Start of Block

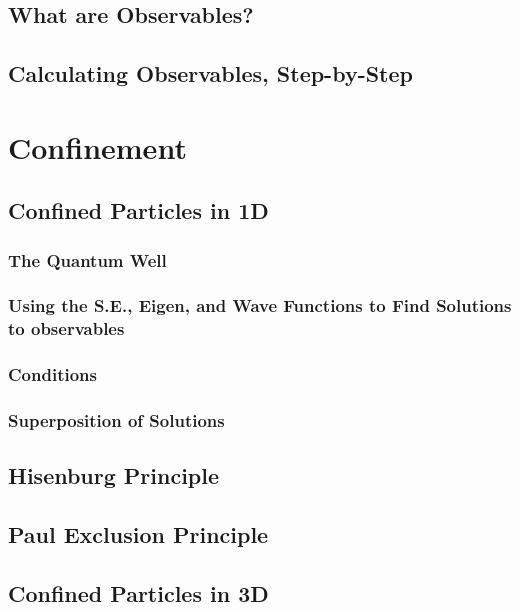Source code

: \documentclass[colorlinks,11pt,a4paper,normalphoto,withhyper,ragged2e]{altareport}
\begin{document}
	\subsection{What are Observables?}
	
	
	\subsection{Calculating Observables, Step-by-Step}
	
	
	\pagebreak
	
	
	
	
\section{Confinement}
	
	\subsection{Confined Particles in 1D}
		
		\subsubsection{The Quantum Well}
		
		
		\subsubsection{Using the S.E., Eigen, and Wave Functions to Find Solutions to observables}
		
		
		\subsubsection{Conditions}
		
		
		\subsubsection{Superposition of Solutions}
		
		
	\subsection{Hisenburg Principle}
	
	
	\subsection{Paul Exclusion Principle}
	
	
	\subsection{Confined Particles in 3D}
	
\end{document}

End of Block

**What you are asked to do:** Verbatim copy, images excluded: transcribe all the entries above.

**Exercise response:**
Source code

: \documentclass[colorlinks,11pt,a4paper,normalphoto,withhyper,ragged2e]{altareport}
\begin{document}
	\subsection{What are Observables?}
	
	
	\subsection{Calculating Observables, Step-by-Step}
	
	
	\pagebreak
	
	
	
	
\section{Confinement}
	
	\subsection{Confined Particles in 1D}
		
		\subsubsection{The Quantum Well}
		
		
		\subsubsection{Using the S.E., Eigen, and Wave Functions to Find Solutions to observables}
		
		
		\subsubsection{Conditions}
		
		
		\subsubsection{Superposition of Solutions}
		
		
	\subsection{Hisenburg Principle}
	
	
	\subsection{Paul Exclusion Principle}
	
	
	\subsection{Confined Particles in 3D}
	
\end{document}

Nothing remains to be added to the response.